Though he was highly esteemed by his officers and non-commissioned officers, he came under heavy criticism from some German diplomatic and military observers. He was harshly attacked for burning villages and laying waste to agricultural fields, executing great numbers of natives and tolerating no opposition. For the German General-Consul at Zanzibar Michelies he was a military dictator. Rear Admiral Karl August Deinhard of the German East African naval detachment charged him with arrogance, tactlessness, being undiplomatic, and lack of organizing or administrative skills.

The term "Wissmanntruppe" was used for the military and police units under Wissmann's command. They formed the core of the later Schutztruppe which came into life after the German government took over East Africa from the failed company.
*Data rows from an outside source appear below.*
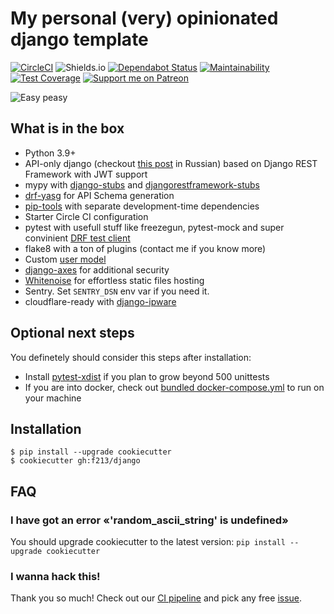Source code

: # My personal (very) opinionated django template

[![CircleCI](https://circleci.com/gh/f213/django.svg?style=svg&circle-token=8ce8cbe93d81d60af6b67c82a82563d93da0cb03)](https://circleci.com/gh/f213/django) ![Shields.io](https://img.shields.io/github/last-commit/f213/django?style=flat-square) [![Dependabot Status](https://api.dependabot.com/badges/status?host=github&repo=f213/django)](https://dependabot.com) [![Maintainability](https://api.codeclimate.com/v1/badges/2b9800b10414a4ad2622/maintainability)](https://codeclimate.com/github/f213/django/maintainability) [![Test Coverage](https://api.codeclimate.com/v1/badges/2b9800b10414a4ad2622/test_coverage)](https://codeclimate.com/github/f213/django/test_coverage) [![Support me on Patreon](https://img.shields.io/endpoint.svg?url=https%3A%2F%2Fshieldsio-patreon.vercel.app%2Fapi%3Fusername%3Df213%26type%3Dpatrons&style=flat)](https://patreon.com/f213)

![Easy peasy](https://user-images.githubusercontent.com/1592663/79918184-93bca100-8434-11ea-9902-0ff726a864a3.gif)


## What is in the box

* Python 3.9+
* API-only django (checkout [this post](https://t.me/pmdaily/257) in Russian) based on Django REST Framework with JWT support
* mypy with [django-stubs](http://github.com/typeddjango/django-stubs) and
  [djangorestframework-stubs](https://github.com/typeddjango/djangorestframework-stubs)
* [drf-yasg](https://github.com/axnsan12/drf-yasg#drf-yasg---yet-another-swagger-generator) for API Schema generation
* [pip-tools](https://github.com/jazzband/pip-tools) with separate development-time dependencies
* Starter Circle CI configuration
* pytest with usefull stuff like freezegun, pytest-mock and super convinient [DRF test client](https://github.com/f213/django/blob/master/%7B%7Bcookiecutter.project_slug%7D%7D/src/app/tests/tests_health.py#L9)
* flake8 with a ton of plugins (contact me if you know more)
* Custom [user model](https://docs.djangoproject.com/en/3.0/topics/auth/customizing/#specifying-a-custom-user-model)
* [django-axes](https://github.com/jazzband/django-axes) for additional security
* [Whitenoise](http://whitenoise.evans.io) for effortless static files hosting
* Sentry. Set `SENTRY_DSN` env var if you need it.
* cloudflare-ready with [django-ipware](https://github.com/un33k/django-ipware)

## Optional next steps
You definetely should consider this steps after installation:
* Install [pytest-xdist](https://github.com/pytest-dev/pytest-xdist) if you plan to grow beyond 500 unittests
* If you are into docker, check out [bundled docker-compose.yml](https://github.com/f213/django/blob/master/%7B%7Bcookiecutter.project_slug%7D%7D/docker-compose.yml) to run on your machine


## Installation

```
$ pip install --upgrade cookiecutter
$ cookiecutter gh:f213/django
```

## FAQ

### I have got an error «'random_ascii_string' is undefined»

You should upgrade cookiecutter to the latest version: `pip install --upgrade cookiecutter`

### I wanna hack this!

Thank you so much! Check out our [CI pipeline](https://github.com/fandsdev/django/blob/master/.circleci/config.yml#L10) and pick any free [issue](https://github.com/fandsdev/django/issues).
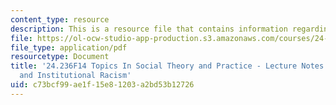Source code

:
 ```yaml
---
content_type: resource
description: This is a resource file that contains information regarding session 19.
file: https://ol-ocw-studio-app-production.s3.amazonaws.com/courses/24-236-topics-in-social-theory-and-practice-race-and-racism-fall-2014/c73bcf99ae1f15e81203a2bd53b12726_MIT24_236F14_Sess19.pdf
file_type: application/pdf
resourcetype: Document
title: '24.236F14 Topics In Social Theory and Practice - Lecture Notes: Oppression
  and Institutional Racism'
uid: c73bcf99-ae1f-15e8-1203-a2bd53b12726
---
```

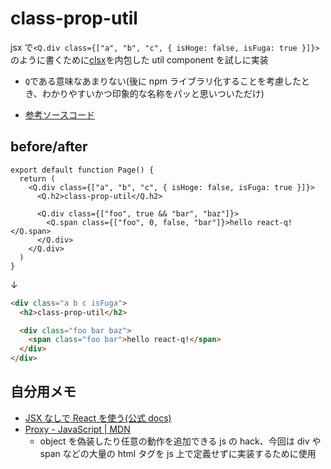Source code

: # class-prop-util

jsx で`<Q.div class={["a", "b", "c", { isHoge: false, isFuga: true }]}>`のように書くために[clsx](https://github.com/lukeed/clsx)を内包した util component を試しに実装

- `Q`である意味なあまりない(後に npm ライブラリ化することを考慮したとき、わかりやすいかつ印象的な名称をパッと思いついただけ)

- [参考ソースコード](/src/_common/Q/index.tsx)

## before/after

```tsx
export default function Page() {
  return (
    <Q.div class={["a", "b", "c", { isHoge: false, isFuga: true }]}>
      <Q.h2>class-prop-util</Q.h2>

      <Q.div class={["foo", true && "bar", "baz"]}>
        <Q.span class={["foo", 0, false, "bar"]}>hello react-q!</Q.span>
      </Q.div>
    </Q.div>
  )
}
```

↓

```html
<div class="a b c isFuga">
  <h2>class-prop-util</h2>

  <div class="foo bar baz">
    <span class="foo bar">hello react-q!</span>
  </div>
</div>
```

## 自分用メモ

- [JSX なしで React を使う(公式 docs)](https://ja.reactjs.org/docs/react-without-jsx.html)
- [Proxy - JavaScript | MDN](https://developer.mozilla.org/ja/docs/Web/JavaScript/Reference/Global_Objects/Proxy)
  - object を偽装したり任意の動作を追加できる js の hack、今回は div や span などの大量の html タグを js 上で定義せずに実装するために使用
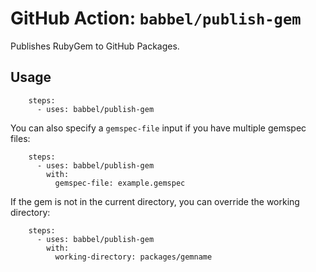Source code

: # GitHub Action: `babbel/publish-gem`

Publishes RubyGem to GitHub Packages.

## Usage

```
    steps:
      - uses: babbel/publish-gem
```

You can also specify a `gemspec-file` input if you have multiple gemspec files:

```
    steps:
      - uses: babbel/publish-gem
        with:
          gemspec-file: example.gemspec
```

If the gem is not in the current directory, you can override the working directory:

```
    steps:
      - uses: babbel/publish-gem
        with:
          working-directory: packages/gemname

```
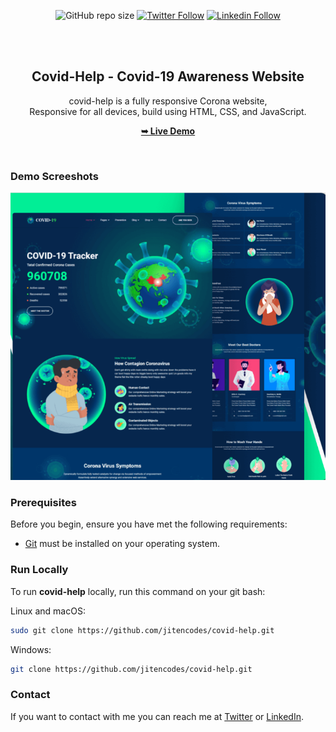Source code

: <div align="center">
  
  ![GitHub repo size](https://img.shields.io/github/repo-size/jitencodes/covid-help)
  [![Twitter Follow](https://img.shields.io/twitter/follow/jitencodes?style=social)](https://twitter.com/intent/follow?screen_name=jitencodes)
  [![Linkedin Follow](https://img.shields.io/linkedIn/follow/jitencodes?style=social)](https://www.linkedin.com/in/jitencodes/)


  <br />
  <br />

  <h2 align="center">Covid-Help - Covid-19 Awareness Website</h2>

  covid-help is a fully responsive Corona website, <br />Responsive for all devices, build using HTML, CSS, and JavaScript.

  <a href="https://jitencodes.github.io/covid-help/"><strong>➥ Live Demo</strong></a>

</div>

<br />

### Demo Screeshots

![covid-help Desktop Demo](./readme-images/demo.png "Desktop Demo")

### Prerequisites

Before you begin, ensure you have met the following requirements:

* [Git](https://git-scm.com/downloads "Download Git") must be installed on your operating system.

### Run Locally

To run **covid-help** locally, run this command on your git bash:

Linux and macOS:

```bash
sudo git clone https://github.com/jitencodes/covid-help.git
```

Windows:

```bash
git clone https://github.com/jitencodes/covid-help.git
```

### Contact

If you want to contact with me you can reach me at [Twitter](https://www.twitter.com/jitencodes) or [LinkedIn](https://www.linkedin.com/in/jitencodes/).
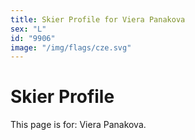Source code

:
 ```yaml
---
title: Skier Profile for Viera Panakova
sex: "L"
id: "9906"
image: "/img/flags/cze.svg" 
---
```


# Skier Profile

This page is for: Viera Panakova.
    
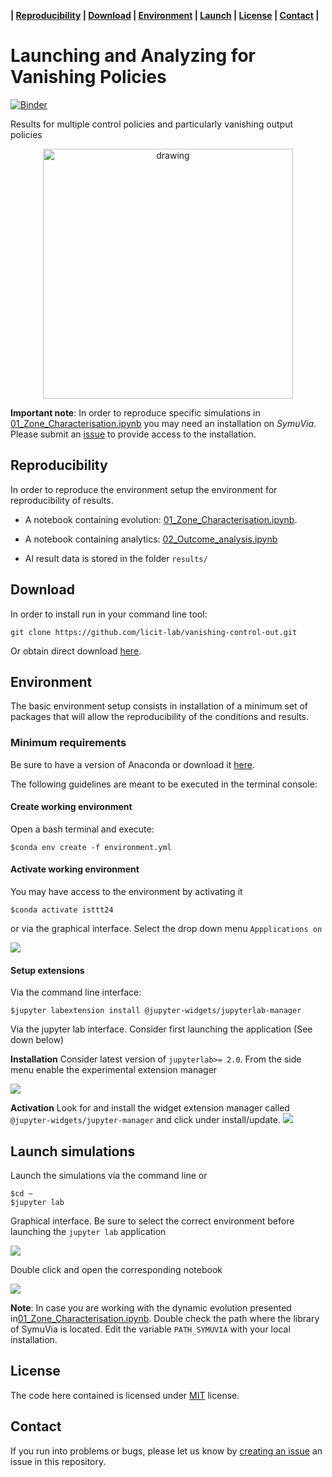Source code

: **| [Reproducibility](#reproducibility) | [Download](#download) | [Environment](#environment) | [Launch](#launch-simulations) | [License](#license) | [Contact](#contact) |**

# Launching and Analyzing for Vanishing Policies  

[![Binder](https://mybinder.org/badge_logo.svg)](https://mybinder.org/v2/gh/aladinoster/vanishing-control-out/master?urlpath=voila%2Frender%2Fnotebooks%2F02_Outcome_analysis.ipynb)

Results for multiple control policies and particularly vanishing output policies

<div style="text-align:center"><img src="images/zones.png" alt="drawing" width="400"/></div>

**Important note**: In order to reproduce specific simulations in [01_Zone_Characterisation.ipynb](01_Zone_Characterisation.ipynb) you may need an installation on *SymuVia*. Please submit an [issue](https://github.com/aladinoster/vanishing-control-out/issues/new) to provide access to the installation.

## Reproducibility 

In order to reproduce the environment setup the environment for reproducibility of results. 

* A notebook containing evolution: [01_Zone_Characterisation.ipynb](01_Zone_Characterisation.ipynb). 

* A notebook containing analytics: [02_Outcome_analysis.ipynb](02_Outcome_analysis.ipynb)  

* Al result data is stored in the folder `results/`

## Download 

In order to install run in your command line tool:

```{bash}
git clone https://github.com/licit-lab/vanishing-control-out.git
```
Or obtain direct download [here](https://github.com/aladinoster/vanishing-control-out/archive/master.zip). 


## Environment

The basic environment setup consists in installation of a minimum set of packages that will allow the reproducibility of the conditions and results. 

### Minimum requirements

Be sure to have a version of Anaconda or download it [here](https://www.anaconda.com/distribution/). 

The following guidelines are meant to be executed in the terminal console: 

#### Create working environment

Open a bash terminal and execute: 

```
$conda env create -f environment.yml
```
#### Activate working environment

You may have access to the environment by activating it

```
$conda activate isttt24
```

or via the graphical interface. Select the drop down menu `Appplications on`

![](images/environment.png)

#### Setup extensions 

Via the command line interface:

```
$jupyter labextension install @jupyter-widgets/jupyterlab-manager 
```

Via the jupyter lab interface. Consider first launching the application (See down below)

**Installation** 
Consider latest version of `jupyterlab>= 2.0`. From the side menu enable the experimental extension manager

 ![](images/extension-activation.png)  

**Activation**
Look for and install the widget extension manager called `@jupyter-widgets/jupyter-manager` and click under install/update. 
 ![](images/extension-installation.png)


## Launch simulations

Launch the simulations via the command line or

``` 
$cd ~
$jupyter lab 
```

Graphical interface. Be sure to select the correct environment before launching the `jupyter lab` application

![](images/anaconda.png)

Double click and open the corresponding notebook

![](images/notebook.png)

**Note**: In case you are working with the dynamic evolution presented in[01_Zone_Characterisation.ipynb](01_Zone_Characterisation.ipynb). Double check the path where the library of SymuVia is located. Edit the variable `PATH_SYMUVIA` with your local installation. 


## License 

The code here contained is licensed under [MIT](LICENSE) license.

## Contact 

If you run into problems or bugs, please let us know by [creating an issue](https://ci.tno.nl/gitlab/paco.hamers-tno/ensemble_drivermodel/issues/new) an issue in this repository.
In 1890 a single-screw steamship christened SMS Hermann von Wissmann was built by the Hamburg Janssen and Schilinsky shipyard. It was built in sections in Germany shipped to East Africa, transported overland and launched in Lake Nyasa in September 1893. It was captured at Liuli by the British in the first naval action of World War I. A similar but smaller version christened the SMS Hedwig von Wissmann after Hermann's wife was launched on Lake Tanganyika in September 1900. In 1916 she was sunk in a battle with HMS Mimi and HMS Toutou.

The Wissmann Monument in Dar es Salaam was removed by the British. Its statue is now in Hamburg.

==Bibliography==
- "Im Innern Afrikas" (1891)
- "Unter deutscher Flagge quer durch Afrika von West nach Ost 1880-83" (1890)
- "Meine zweite Durchquerung Äquatorial-Afrikas vom Kongo zum Zambesi während der Jahre 1886 und 1887" (1890)
- "Afrika: Schilderungen und Ratschläge zur Vorbereitung für den Aufenthalt und Dienst in den deutschen Schutzgebieten" (1903)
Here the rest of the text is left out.